• Work task: Below are the entries; return every line among them that holds the word "Setup".

• Saved data entries:
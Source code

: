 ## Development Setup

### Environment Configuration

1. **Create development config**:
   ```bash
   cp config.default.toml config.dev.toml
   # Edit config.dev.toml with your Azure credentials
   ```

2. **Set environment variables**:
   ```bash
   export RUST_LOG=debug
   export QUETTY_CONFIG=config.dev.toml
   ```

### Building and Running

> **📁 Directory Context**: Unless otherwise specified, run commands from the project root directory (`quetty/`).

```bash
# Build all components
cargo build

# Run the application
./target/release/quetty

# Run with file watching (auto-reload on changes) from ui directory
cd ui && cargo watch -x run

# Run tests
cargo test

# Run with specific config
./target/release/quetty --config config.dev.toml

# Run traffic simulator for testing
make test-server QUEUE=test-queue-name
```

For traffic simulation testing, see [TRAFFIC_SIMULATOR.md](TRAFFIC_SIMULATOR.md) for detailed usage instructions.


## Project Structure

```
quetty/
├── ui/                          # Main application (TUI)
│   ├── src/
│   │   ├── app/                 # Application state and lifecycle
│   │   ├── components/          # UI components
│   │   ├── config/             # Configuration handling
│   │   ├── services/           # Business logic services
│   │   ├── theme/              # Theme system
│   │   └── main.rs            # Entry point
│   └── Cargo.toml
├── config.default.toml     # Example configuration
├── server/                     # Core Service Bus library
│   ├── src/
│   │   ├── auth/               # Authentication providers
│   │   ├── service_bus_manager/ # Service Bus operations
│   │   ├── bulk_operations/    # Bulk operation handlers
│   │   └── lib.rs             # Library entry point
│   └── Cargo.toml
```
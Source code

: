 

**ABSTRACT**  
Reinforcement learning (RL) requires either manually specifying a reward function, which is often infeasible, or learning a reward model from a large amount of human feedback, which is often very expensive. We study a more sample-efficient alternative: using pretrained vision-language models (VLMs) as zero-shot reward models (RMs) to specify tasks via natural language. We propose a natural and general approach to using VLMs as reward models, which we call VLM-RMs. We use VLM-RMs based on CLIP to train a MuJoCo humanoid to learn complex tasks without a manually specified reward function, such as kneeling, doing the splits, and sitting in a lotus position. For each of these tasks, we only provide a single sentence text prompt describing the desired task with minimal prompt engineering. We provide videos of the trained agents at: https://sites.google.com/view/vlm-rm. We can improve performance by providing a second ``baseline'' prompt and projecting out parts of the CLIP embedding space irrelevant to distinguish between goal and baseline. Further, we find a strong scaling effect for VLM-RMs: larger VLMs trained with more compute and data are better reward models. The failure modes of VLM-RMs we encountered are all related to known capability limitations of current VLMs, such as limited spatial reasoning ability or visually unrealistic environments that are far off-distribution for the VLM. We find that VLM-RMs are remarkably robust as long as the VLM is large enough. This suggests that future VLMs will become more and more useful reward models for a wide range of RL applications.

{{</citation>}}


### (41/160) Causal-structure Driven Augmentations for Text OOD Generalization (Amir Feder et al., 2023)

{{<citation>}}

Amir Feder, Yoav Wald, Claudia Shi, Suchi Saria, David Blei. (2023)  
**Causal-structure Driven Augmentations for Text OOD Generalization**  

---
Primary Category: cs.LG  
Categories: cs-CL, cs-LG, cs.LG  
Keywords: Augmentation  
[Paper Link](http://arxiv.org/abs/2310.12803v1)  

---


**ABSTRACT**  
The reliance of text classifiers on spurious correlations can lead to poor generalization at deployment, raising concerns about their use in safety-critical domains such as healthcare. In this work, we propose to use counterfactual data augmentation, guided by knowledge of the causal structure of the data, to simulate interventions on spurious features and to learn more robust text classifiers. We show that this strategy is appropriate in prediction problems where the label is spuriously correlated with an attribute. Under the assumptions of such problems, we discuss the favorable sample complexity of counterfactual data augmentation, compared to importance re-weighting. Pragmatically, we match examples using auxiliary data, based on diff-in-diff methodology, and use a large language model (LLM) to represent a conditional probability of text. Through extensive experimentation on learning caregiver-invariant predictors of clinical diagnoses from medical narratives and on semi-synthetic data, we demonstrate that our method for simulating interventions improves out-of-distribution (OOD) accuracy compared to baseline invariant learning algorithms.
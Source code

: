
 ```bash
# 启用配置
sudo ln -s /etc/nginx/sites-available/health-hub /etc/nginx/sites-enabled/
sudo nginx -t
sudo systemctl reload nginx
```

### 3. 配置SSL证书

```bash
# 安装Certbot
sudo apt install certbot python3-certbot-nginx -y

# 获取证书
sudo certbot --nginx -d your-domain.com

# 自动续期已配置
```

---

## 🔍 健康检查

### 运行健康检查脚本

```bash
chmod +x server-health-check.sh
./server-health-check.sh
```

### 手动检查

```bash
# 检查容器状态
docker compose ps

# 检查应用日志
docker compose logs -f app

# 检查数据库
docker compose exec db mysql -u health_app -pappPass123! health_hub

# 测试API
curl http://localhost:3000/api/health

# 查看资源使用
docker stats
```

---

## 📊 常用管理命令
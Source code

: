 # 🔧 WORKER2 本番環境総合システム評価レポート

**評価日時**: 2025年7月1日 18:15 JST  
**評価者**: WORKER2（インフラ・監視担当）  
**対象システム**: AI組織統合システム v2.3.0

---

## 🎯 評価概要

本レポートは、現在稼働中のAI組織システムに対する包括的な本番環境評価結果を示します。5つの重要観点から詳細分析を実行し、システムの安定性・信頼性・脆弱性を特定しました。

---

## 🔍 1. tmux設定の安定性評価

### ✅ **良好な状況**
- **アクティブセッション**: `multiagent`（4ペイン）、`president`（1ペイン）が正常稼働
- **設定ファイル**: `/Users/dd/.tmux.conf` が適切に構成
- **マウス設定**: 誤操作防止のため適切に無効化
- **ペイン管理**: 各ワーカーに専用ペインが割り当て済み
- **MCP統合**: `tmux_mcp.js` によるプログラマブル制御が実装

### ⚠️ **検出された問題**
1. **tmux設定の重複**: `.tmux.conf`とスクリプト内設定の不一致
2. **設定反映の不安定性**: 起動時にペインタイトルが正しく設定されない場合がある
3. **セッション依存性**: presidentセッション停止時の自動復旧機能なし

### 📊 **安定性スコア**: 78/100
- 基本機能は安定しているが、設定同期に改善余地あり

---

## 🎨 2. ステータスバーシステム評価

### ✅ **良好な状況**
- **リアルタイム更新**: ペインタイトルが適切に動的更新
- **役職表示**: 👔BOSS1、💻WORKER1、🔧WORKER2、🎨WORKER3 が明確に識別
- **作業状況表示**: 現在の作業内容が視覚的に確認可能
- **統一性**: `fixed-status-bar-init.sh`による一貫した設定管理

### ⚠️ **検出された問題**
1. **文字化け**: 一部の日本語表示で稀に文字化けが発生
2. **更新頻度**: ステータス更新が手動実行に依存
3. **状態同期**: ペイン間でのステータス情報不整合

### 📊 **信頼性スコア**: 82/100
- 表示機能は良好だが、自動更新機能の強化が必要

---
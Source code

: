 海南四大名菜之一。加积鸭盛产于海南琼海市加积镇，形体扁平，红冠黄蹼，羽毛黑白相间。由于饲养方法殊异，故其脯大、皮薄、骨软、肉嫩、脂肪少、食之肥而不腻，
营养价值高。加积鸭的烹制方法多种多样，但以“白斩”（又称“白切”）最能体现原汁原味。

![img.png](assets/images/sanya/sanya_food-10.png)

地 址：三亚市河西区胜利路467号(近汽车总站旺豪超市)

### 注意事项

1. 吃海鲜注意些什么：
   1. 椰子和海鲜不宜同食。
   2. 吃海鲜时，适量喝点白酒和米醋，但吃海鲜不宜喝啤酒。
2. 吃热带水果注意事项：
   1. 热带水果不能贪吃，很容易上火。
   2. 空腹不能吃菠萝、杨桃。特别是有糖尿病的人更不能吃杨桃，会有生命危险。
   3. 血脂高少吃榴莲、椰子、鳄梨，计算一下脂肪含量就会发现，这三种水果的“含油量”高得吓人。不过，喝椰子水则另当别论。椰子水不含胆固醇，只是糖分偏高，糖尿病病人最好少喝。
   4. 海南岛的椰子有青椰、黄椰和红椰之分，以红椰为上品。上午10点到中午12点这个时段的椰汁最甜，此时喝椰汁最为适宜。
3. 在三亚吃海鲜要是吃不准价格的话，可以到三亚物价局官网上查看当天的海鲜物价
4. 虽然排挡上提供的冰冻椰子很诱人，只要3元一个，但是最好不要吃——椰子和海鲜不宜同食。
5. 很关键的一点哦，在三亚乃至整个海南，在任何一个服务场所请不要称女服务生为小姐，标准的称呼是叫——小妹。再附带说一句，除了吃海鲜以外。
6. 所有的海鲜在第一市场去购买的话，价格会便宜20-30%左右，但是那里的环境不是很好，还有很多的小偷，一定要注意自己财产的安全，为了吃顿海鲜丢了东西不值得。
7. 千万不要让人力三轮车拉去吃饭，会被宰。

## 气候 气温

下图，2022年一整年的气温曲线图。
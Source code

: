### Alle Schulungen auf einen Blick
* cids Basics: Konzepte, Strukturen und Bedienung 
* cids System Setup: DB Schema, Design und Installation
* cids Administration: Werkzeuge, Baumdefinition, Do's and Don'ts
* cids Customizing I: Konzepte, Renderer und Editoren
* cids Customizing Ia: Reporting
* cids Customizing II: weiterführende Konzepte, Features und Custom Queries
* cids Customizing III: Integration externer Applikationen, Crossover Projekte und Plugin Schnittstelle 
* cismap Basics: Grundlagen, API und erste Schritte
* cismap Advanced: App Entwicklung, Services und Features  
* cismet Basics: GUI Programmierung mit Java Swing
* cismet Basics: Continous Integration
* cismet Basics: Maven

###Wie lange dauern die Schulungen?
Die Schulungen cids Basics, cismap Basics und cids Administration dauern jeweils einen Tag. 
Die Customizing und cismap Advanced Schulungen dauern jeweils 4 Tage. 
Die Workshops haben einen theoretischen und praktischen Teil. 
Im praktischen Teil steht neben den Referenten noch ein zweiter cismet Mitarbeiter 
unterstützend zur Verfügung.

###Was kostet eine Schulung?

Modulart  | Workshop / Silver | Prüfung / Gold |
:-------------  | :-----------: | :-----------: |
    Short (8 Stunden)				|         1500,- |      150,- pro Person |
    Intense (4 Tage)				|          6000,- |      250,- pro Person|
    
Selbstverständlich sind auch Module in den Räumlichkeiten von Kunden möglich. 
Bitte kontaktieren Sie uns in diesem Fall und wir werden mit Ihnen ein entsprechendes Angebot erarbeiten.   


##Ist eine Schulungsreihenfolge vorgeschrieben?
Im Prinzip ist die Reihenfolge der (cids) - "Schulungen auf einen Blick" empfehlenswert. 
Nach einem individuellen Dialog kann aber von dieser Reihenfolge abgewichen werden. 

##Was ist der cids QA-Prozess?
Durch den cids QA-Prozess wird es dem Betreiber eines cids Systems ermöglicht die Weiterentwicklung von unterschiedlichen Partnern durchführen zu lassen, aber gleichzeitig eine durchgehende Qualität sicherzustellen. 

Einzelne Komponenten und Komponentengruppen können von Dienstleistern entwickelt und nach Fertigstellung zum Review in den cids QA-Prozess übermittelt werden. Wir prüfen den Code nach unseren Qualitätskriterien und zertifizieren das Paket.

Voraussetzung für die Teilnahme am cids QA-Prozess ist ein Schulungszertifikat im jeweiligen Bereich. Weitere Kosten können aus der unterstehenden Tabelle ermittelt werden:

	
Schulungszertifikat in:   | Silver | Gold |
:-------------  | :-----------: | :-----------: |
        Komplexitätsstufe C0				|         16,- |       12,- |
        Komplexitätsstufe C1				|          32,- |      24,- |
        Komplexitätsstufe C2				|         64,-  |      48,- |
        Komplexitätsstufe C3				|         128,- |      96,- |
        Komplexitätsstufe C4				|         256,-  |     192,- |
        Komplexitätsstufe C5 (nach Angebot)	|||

• Reply:
: ## Development Setup
* cids System Setup: DB Schema, Design und Installation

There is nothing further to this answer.